蓋辰者古国上代悠遠也 伝日神祖之後 有 辰沅獏率氏。本興東表阿斯牟須氏為一。辰云謨率氏有子、伯之裔為日馬辰云氏 叔之裔為千霊辰云氏。千霊岐為千来、二千隔海而望千来。又分為高令云~略~撃漢。(訳)「契丹古伝」 蓋し辰は古い国であり、上代より悠遠なり。伝えて曰く、神祖の後 辰沅獏率氏本表の阿斬牟須氏と同一なり。辰沅獏率氏に子あり 伯の後裔を日馬辰沅氏といい甥の後裔を千霊辰沅氏という 千霊は岐(わか)れて千来となり二千里海を隔てて而して千来を見ることが出来る。又分かれて高令となるという。然るに今はそれを考えることができない。その最も顕著なる者が安冕辰沅氏である。本(もと)東表牟須氏の出であり殷と婚をなす。国を賁彌辰沅氏に譲る 賁彌氏が立って未だ日が立たないうちに漢が攻めてきて、まさにせまりその先朔巫達に入る これを撃退す。
准委氏は嶺東に藩(かきね)をつくり辰の守郭となる。藩耶は又亜府閭に兵を観せ、以て漢を掣(ひきとど)む「辰は古い国であり 上代より悠遠なり」とある。古代中国に「辰」が存在していた。
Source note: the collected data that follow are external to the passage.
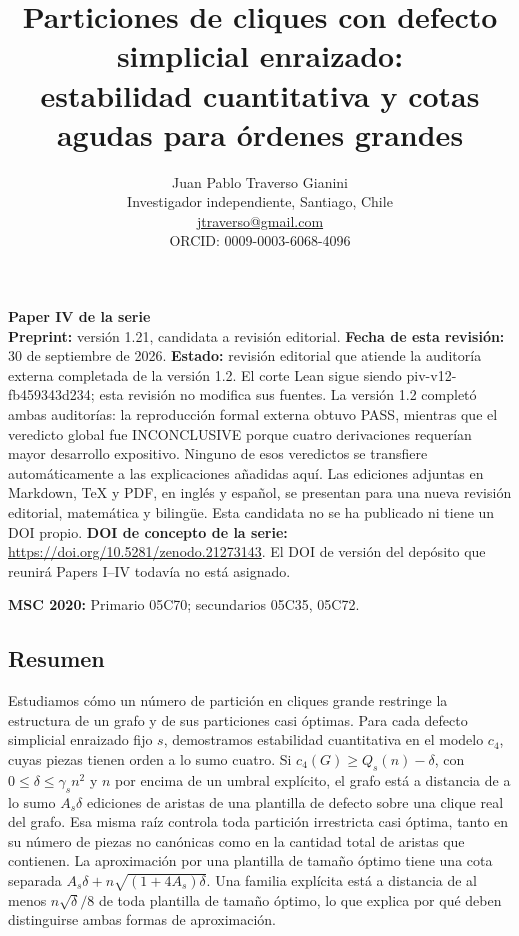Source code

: \documentclass[spanish,11pt,a4paper]{article}
\title{Particiones de cliques con defecto simplicial enraizado:\\estabilidad cuantitativa y cotas agudas para órdenes grandes}
\author{Juan Pablo Traverso Gianini\\
\small Investigador independiente, Santiago, Chile\\
\small \href{mailto:jtraverso@gmail.com}{jtraverso@gmail.com}\\
\small ORCID: 0009-0003-6068-4096}
\date{}
\begin{document}
\raggedbottom
\maketitle
\textbf{Paper IV de la serie}\\
\textbf{Preprint:} versión 1.21, candidata a revisión editorial. \textbf{Fecha de esta revisión:} 30 de septiembre de 2026. \textbf{Estado:} revisión editorial que atiende la auditoría externa completada de la versión 1.2. El corte Lean sigue siendo {\ttfamily\small piv-\discretionary{\hbox{\ensuremath{\hookrightarrow}}}{}{}v12-\discretionary{\hbox{\ensuremath{\hookrightarrow}}}{}{}fb459343d234}; esta revisión no modifica sus fuentes. La versión 1.2 completó ambas auditorías: la reproducción formal externa obtuvo PASS, mientras que el veredicto global fue INCONCLUSIVE porque cuatro derivaciones requerían mayor desarrollo expositivo. Ninguno de esos veredictos se transfiere automáticamente a las explicaciones añadidas aquí. Las ediciones adjuntas en Markdown, TeX y PDF, en inglés y español, se presentan para una nueva revisión editorial, matemática y bilingüe. Esta candidata no se ha publicado ni tiene un DOI propio. \textbf{DOI de concepto de la serie:} \url{https://doi.org/10.5281/zenodo.21273143}. El DOI de versión del depósito que reunirá Papers I--IV todavía no está asignado.

\textbf{MSC 2020:} Primario 05C70; secundarios 05C35, 05C72.

\subsection{Resumen}\label{resumen}

Estudiamos cómo un número de partición en cliques grande restringe la estructura de un grafo y de sus particiones casi óptimas. Para cada defecto simplicial enraizado fijo \(s\), demostramos estabilidad cuantitativa en el modelo \(c_4\), cuyas piezas tienen orden a lo sumo cuatro. Si \(c_4(G)\ge Q_s(n)-\delta\), con \(0\le\delta\le\gamma_s n^2\) y \(n\) por encima de un umbral explícito, el grafo está a distancia de a lo sumo \(A_s\delta\) ediciones de aristas de una plantilla de defecto sobre una clique real del grafo. Esa misma raíz controla toda partición irrestricta casi óptima, tanto en su número de piezas no canónicas como en la cantidad total de aristas que contienen. La aproximación por una plantilla de tamaño óptimo tiene una cota separada \(A_s\delta+n\sqrt{(1+4A_s)\delta}\). Una familia explícita está a distancia de al menos \(n\sqrt{\delta}/8\) de toda plantilla de tamaño óptimo, lo que explica por qué deben distinguirse ambas formas de aproximación.
\end{document}
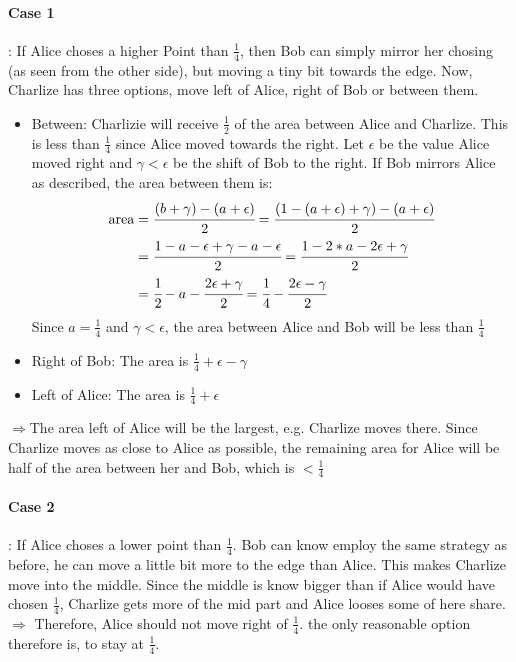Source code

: \documentclass[11pt]{article}
\begin{document}
    \paragraph*{Case 1}: If Alice choses a higher Point than $\frac{1}{4}$, then Bob can simply mirror her chosing (as seen from the other side), but moving a tiny bit towards the edge.
    Now, Charlize has three options, move left of Alice, right of Bob or between them.\\
    \begin{itemize}
        \item Between: Charlizie will receive $\frac{1}{2}$ of the area between Alice and Charlize. This is less than $\frac{1}{4}$ since Alice
        moved towards the right. Let $\epsilon$ be the value Alice moved right and $\gamma<\epsilon$ be the shift of Bob to the right. If Bob mirrors Alice as described,
        the area between them is: 
        \begin{equation}
            \begin{split}
            \text{area}&=\cfrac{(b+\gamma)-(a+\epsilon)}{2}=\cfrac{(1-(a+\epsilon)+\gamma)-(a+\epsilon)}{2}\\
            &=\cfrac{1-a-\epsilon+\gamma-a-\epsilon}{2}=\cfrac{1-2*a-2\epsilon+\gamma}{2}\\
            &=\cfrac{1}{2}-a-\cfrac{2\epsilon+\gamma}{2}=\cfrac{1}{4}-\cfrac{2\epsilon-\gamma}{2}
            \end{split}
        \end{equation}
        Since $a=\frac{1}{4}$ and $\gamma<\epsilon$, the area between Alice and Bob will be less than $\frac{1}{4}$
        \item Right of Bob: The area is $\frac{1}{4}+\epsilon-\gamma$ 
        \item Left of Alice: The area is $\frac{1}{4}+\epsilon$
    \end{itemize}
    $\Rightarrow$The area left of Alice will be the largest, e.g. Charlize moves there. Since Charlize moves as close to
    Alice as possible, the remaining area for Alice will be half of the area between her and Bob, which is $<\frac{1}{4}$
    
    \paragraph*{Case 2}: If Alice choses a lower point than $\frac{1}{4}$. Bob can know employ the same strategy as before,
    he can move a little bit more to the edge than Alice. This makes Charlize move into the middle. Since the middle is know
    bigger than if Alice would have chosen $\frac{1}{4}$, Charlize gets more of the mid part and Alice looses some of here share.
    $\Rightarrow$ Therefore, Alice should not move right of $\frac{1}{4}$. the only reasonable option therefore is, to stay at
    $\frac{1}{4}$.
\end{document}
つまり辰国は、倭人(辰沅獏率氏)が建てた国であると記している。この辰国は、朝鮮半島では、辰韓と呼ばれた国の前身であると考えられる。

日本と渤海国との関係

渤海王大武芸(だいぶげい)が神亀4年(727)に日本に使者を派遣してきたことから、日本と渤海との交渉が始まる。渤海が「自身は高句麗の後身である」と名乗ったことから、かつて滅亡前後に辞を低くして日本に遣使してきた高句麗との関係を思い起こした。その結果、渤海を自分より下位の朝貢国とみなした。これが日本と渤海交渉の出発点である。

「契丹古伝」に記されている内容たとえば、跪礼や拍手は、『魏志倭人伝』にも見られ、邪馬台国でおこなわれていた古い動作である。この渤海使により日本にえられたが、日本は問題としなかったと云われている。以後この内容に関して日露戦争の時、濱名寛祐氏が持ち帰るまで不明であったと考えられる。

鏡の本義

第一章 鏡の本義

濱名寛祐氏「神嶺契丹古伝」八幡書店訳によります。

日若稽諸博有之日神者耀無似能名焉維鑑能象故稱鑑曰日神體如珂旻譯文

(訳)神と鏡(鑑)の関係を考えてみると、言い伝えにはこうある。この言い伝えを受け継いできた族の崇拝する。日神(かか)の形代を見出して、その形代に御神体の名を冠することが出来ませんでした。ところがこの日神(かか)崇拝民族が銅鏡を入手すると、日の光を反射して光輝く鏡が耀躰(ようたい)である日神(かか)の躰を見事に象っていることに気づきました。彼らが初めて手にした銅鏡は外来品であり、これまで目にしたことの無いものでしたから、自族語で名称はありませんでした。そこで光輝く鏡を日神躰(かかみ)に見立て、鏡を日神体(かかみ御神体)と称するようになったというのです。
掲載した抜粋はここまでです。